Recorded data
-- -- --
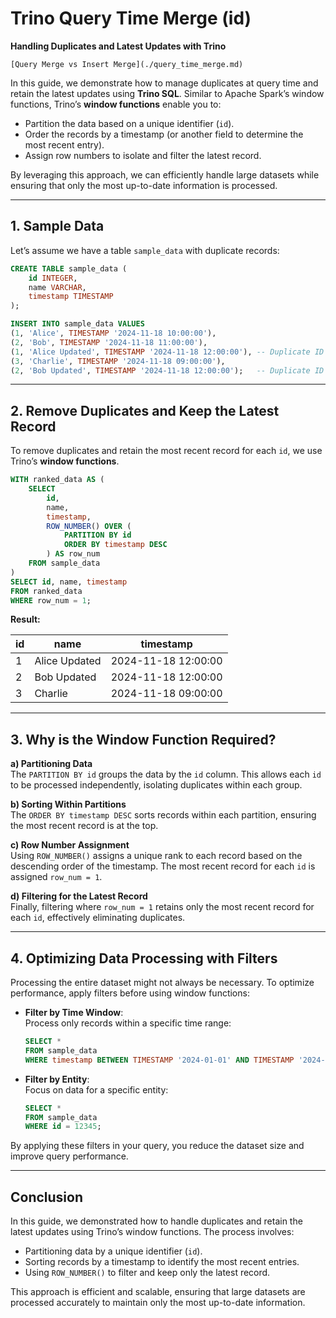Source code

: # Trino Query Time Merge (id)  

**Handling Duplicates and Latest Updates with Trino**

```{seealso}
[Query Merge vs Insert Merge](./query_time_merge.md)
```

In this guide, we demonstrate how to manage duplicates at query time and retain the latest updates using **Trino SQL**. Similar to Apache Spark’s window functions, Trino’s **window functions** enable you to:  

- Partition the data based on a unique identifier (`id`).  
- Order the records by a timestamp (or another field to determine the most recent entry).  
- Assign row numbers to isolate and filter the latest record.  

By leveraging this approach, we can efficiently handle large datasets while ensuring that only the most up-to-date information is processed.

---

## 1. Sample Data  

Let’s assume we have a table `sample_data` with duplicate records:  

```sql
CREATE TABLE sample_data (
    id INTEGER,
    name VARCHAR,
    timestamp TIMESTAMP
);

INSERT INTO sample_data VALUES 
(1, 'Alice', TIMESTAMP '2024-11-18 10:00:00'),
(2, 'Bob', TIMESTAMP '2024-11-18 11:00:00'),
(1, 'Alice Updated', TIMESTAMP '2024-11-18 12:00:00'), -- Duplicate ID with later timestamp
(3, 'Charlie', TIMESTAMP '2024-11-18 09:00:00'),
(2, 'Bob Updated', TIMESTAMP '2024-11-18 12:00:00');   -- Duplicate ID with later timestamp
```

---

## 2. Remove Duplicates and Keep the Latest Record  

To remove duplicates and retain the most recent record for each `id`, we use Trino’s **window functions**.  

```sql
WITH ranked_data AS (
    SELECT 
        id,
        name,
        timestamp,
        ROW_NUMBER() OVER (
            PARTITION BY id 
            ORDER BY timestamp DESC
        ) AS row_num
    FROM sample_data
)
SELECT id, name, timestamp
FROM ranked_data
WHERE row_num = 1;
```

**Result:**  

| id | name          | timestamp           |  
|----|---------------|---------------------|  
| 1  | Alice Updated | 2024-11-18 12:00:00 |  
| 2  | Bob Updated   | 2024-11-18 12:00:00 |  
| 3  | Charlie       | 2024-11-18 09:00:00 |  

---

## 3. Why is the Window Function Required?  

**a) Partitioning Data**  
The `PARTITION BY id` groups the data by the `id` column. This allows each `id` to be processed independently, isolating duplicates within each group.  

**b) Sorting Within Partitions**  
The `ORDER BY timestamp DESC` sorts records within each partition, ensuring the most recent record is at the top.  

**c) Row Number Assignment**  
Using `ROW_NUMBER()` assigns a unique rank to each record based on the descending order of the timestamp. The most recent record for each `id` is assigned `row_num = 1`.  

**d) Filtering for the Latest Record**  
Finally, filtering where `row_num = 1` retains only the most recent record for each `id`, effectively eliminating duplicates.  

---

## 4. Optimizing Data Processing with Filters  

Processing the entire dataset might not always be necessary. To optimize performance, apply filters before using window functions:  

- **Filter by Time Window**:  
  Process only records within a specific time range:  

  ```sql
  SELECT *
  FROM sample_data
  WHERE timestamp BETWEEN TIMESTAMP '2024-01-01' AND TIMESTAMP '2024-01-31';
  ```

- **Filter by Entity**:  
  Focus on data for a specific entity:  

  ```sql
  SELECT *
  FROM sample_data
  WHERE id = 12345;
  ```

By applying these filters in your query, you reduce the dataset size and improve query performance.  

---

## Conclusion  

In this guide, we demonstrated how to handle duplicates and retain the latest updates using Trino’s window functions. The process involves:  

- Partitioning data by a unique identifier (`id`).  
- Sorting records by a timestamp to identify the most recent entries.  
- Using `ROW_NUMBER()` to filter and keep only the latest record.  

This approach is efficient and scalable, ensuring that large datasets are processed accurately to maintain only the most up-to-date information.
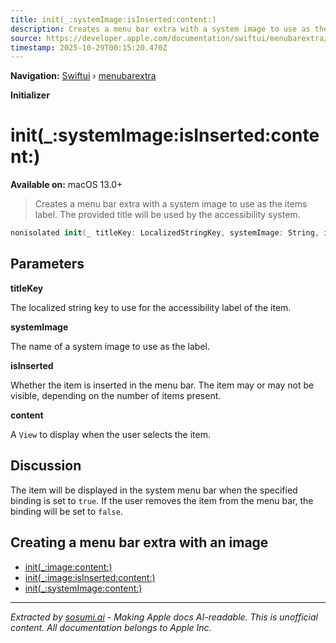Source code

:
 ```yaml
---
title: init(_:systemImage:isInserted:content:)
description: Creates a menu bar extra with a system image to use as the items label. The provided title will be used by the accessibility system.
source: https://developer.apple.com/documentation/swiftui/menubarextra/init(_:systemimage:isinserted:content:)
timestamp: 2025-10-29T00:15:20.470Z
---
```


**Navigation:** [Swiftui](/documentation/swiftui) › [menubarextra](/documentation/swiftui/menubarextra)

**Initializer**

# init(_:systemImage:isInserted:content:)

**Available on:** macOS 13.0+

> Creates a menu bar extra with a system image to use as the items label. The provided title will be used by the accessibility system.

```swift
nonisolated init(_ titleKey: LocalizedStringKey, systemImage: String, isInserted: Binding<Bool>, @ViewBuilder content: () -> Content)
```

## Parameters

**titleKey**

The localized string key to use for the accessibility label of the item.



**systemImage**

The name of a system image to use as the label.



**isInserted**

Whether the item is inserted in the menu bar. The item may or may not be visible, depending on the number of items present.



**content**

A `View` to display when the user selects the item.



## Discussion

The item will be displayed in the system menu bar when the specified binding is set to `true`. If the user removes the item from the menu bar, the binding will be set to `false`.

## Creating a menu bar extra with an image

- [init(_:image:content:)](/documentation/swiftui/menubarextra/init(_:image:content:))
- [init(_:image:isInserted:content:)](/documentation/swiftui/menubarextra/init(_:image:isinserted:content:))
- [init(_:systemImage:content:)](/documentation/swiftui/menubarextra/init(_:systemimage:content:))

---

*Extracted by [sosumi.ai](https://sosumi.ai) - Making Apple docs AI-readable.*
*This is unofficial content. All documentation belongs to Apple Inc.*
-- -- --
» About this exercise
The records are to be returned word for word, without any of their pictures.

» Task output
Source code

: # Trino Query Time Merge (id)  

**Handling Duplicates and Latest Updates with Trino**

```{seealso}
[Query Merge vs Insert Merge](./query_time_merge.md)
```

In this guide, we demonstrate how to manage duplicates at query time and retain the latest updates using **Trino SQL**. Similar to Apache Spark’s window functions, Trino’s **window functions** enable you to:  

- Partition the data based on a unique identifier (`id`).  
- Order the records by a timestamp (or another field to determine the most recent entry).  
- Assign row numbers to isolate and filter the latest record.  

By leveraging this approach, we can efficiently handle large datasets while ensuring that only the most up-to-date information is processed.

---

## 1. Sample Data  

Let’s assume we have a table `sample_data` with duplicate records:  

```sql
CREATE TABLE sample_data (
    id INTEGER,
    name VARCHAR,
    timestamp TIMESTAMP
);

INSERT INTO sample_data VALUES 
(1, 'Alice', TIMESTAMP '2024-11-18 10:00:00'),
(2, 'Bob', TIMESTAMP '2024-11-18 11:00:00'),
(1, 'Alice Updated', TIMESTAMP '2024-11-18 12:00:00'), -- Duplicate ID with later timestamp
(3, 'Charlie', TIMESTAMP '2024-11-18 09:00:00'),
(2, 'Bob Updated', TIMESTAMP '2024-11-18 12:00:00');   -- Duplicate ID with later timestamp
```

---

## 2. Remove Duplicates and Keep the Latest Record  

To remove duplicates and retain the most recent record for each `id`, we use Trino’s **window functions**.  

```sql
WITH ranked_data AS (
    SELECT 
        id,
        name,
        timestamp,
        ROW_NUMBER() OVER (
            PARTITION BY id 
            ORDER BY timestamp DESC
        ) AS row_num
    FROM sample_data
)
SELECT id, name, timestamp
FROM ranked_data
WHERE row_num = 1;
```

**Result:**  

| id | name          | timestamp           |  
|----|---------------|---------------------|  
| 1  | Alice Updated | 2024-11-18 12:00:00 |  
| 2  | Bob Updated   | 2024-11-18 12:00:00 |  
| 3  | Charlie       | 2024-11-18 09:00:00 |  

---

## 3. Why is the Window Function Required?  

**a) Partitioning Data**  
The `PARTITION BY id` groups the data by the `id` column. This allows each `id` to be processed independently, isolating duplicates within each group.  

**b) Sorting Within Partitions**  
The `ORDER BY timestamp DESC` sorts records within each partition, ensuring the most recent record is at the top.  

**c) Row Number Assignment**  
Using `ROW_NUMBER()` assigns a unique rank to each record based on the descending order of the timestamp. The most recent record for each `id` is assigned `row_num = 1`.  

**d) Filtering for the Latest Record**  
Finally, filtering where `row_num = 1` retains only the most recent record for each `id`, effectively eliminating duplicates.  

---

## 4. Optimizing Data Processing with Filters  

Processing the entire dataset might not always be necessary. To optimize performance, apply filters before using window functions:  

- **Filter by Time Window**:  
  Process only records within a specific time range:  

  ```sql
  SELECT *
  FROM sample_data
  WHERE timestamp BETWEEN TIMESTAMP '2024-01-01' AND TIMESTAMP '2024-01-31';
  ```

- **Filter by Entity**:  
  Focus on data for a specific entity:  

  ```sql
  SELECT *
  FROM sample_data
  WHERE id = 12345;
  ```

By applying these filters in your query, you reduce the dataset size and improve query performance.  

---

## Conclusion  

In this guide, we demonstrated how to handle duplicates and retain the latest updates using Trino’s window functions. The process involves:  

- Partitioning data by a unique identifier (`id`).  
- Sorting records by a timestamp to identify the most recent entries.  
- Using `ROW_NUMBER()` to filter and keep only the latest record.  

This approach is efficient and scalable, ensuring that large datasets are processed accurately to maintain only the most up-to-date information.
Source code

:
 ```yaml
---
title: init(_:systemImage:isInserted:content:)
description: Creates a menu bar extra with a system image to use as the items label. The provided title will be used by the accessibility system.
source: https://developer.apple.com/documentation/swiftui/menubarextra/init(_:systemimage:isinserted:content:)
timestamp: 2025-10-29T00:15:20.470Z
---
```


**Navigation:** [Swiftui](/documentation/swiftui) › [menubarextra](/documentation/swiftui/menubarextra)

**Initializer**

# init(_:systemImage:isInserted:content:)

**Available on:** macOS 13.0+

> Creates a menu bar extra with a system image to use as the items label. The provided title will be used by the accessibility system.

```swift
nonisolated init(_ titleKey: LocalizedStringKey, systemImage: String, isInserted: Binding<Bool>, @ViewBuilder content: () -> Content)
```

## Parameters

**titleKey**

The localized string key to use for the accessibility label of the item.



**systemImage**

The name of a system image to use as the label.



**isInserted**

Whether the item is inserted in the menu bar. The item may or may not be visible, depending on the number of items present.



**content**

A `View` to display when the user selects the item.



## Discussion

The item will be displayed in the system menu bar when the specified binding is set to `true`. If the user removes the item from the menu bar, the binding will be set to `false`.

## Creating a menu bar extra with an image

- [init(_:image:content:)](/documentation/swiftui/menubarextra/init(_:image:content:))
- [init(_:image:isInserted:content:)](/documentation/swiftui/menubarextra/init(_:image:isinserted:content:))
- [init(_:systemImage:content:)](/documentation/swiftui/menubarextra/init(_:systemimage:content:))

---

*Extracted by [sosumi.ai](https://sosumi.ai) - Making Apple docs AI-readable.*
*This is unofficial content. All documentation belongs to Apple Inc.*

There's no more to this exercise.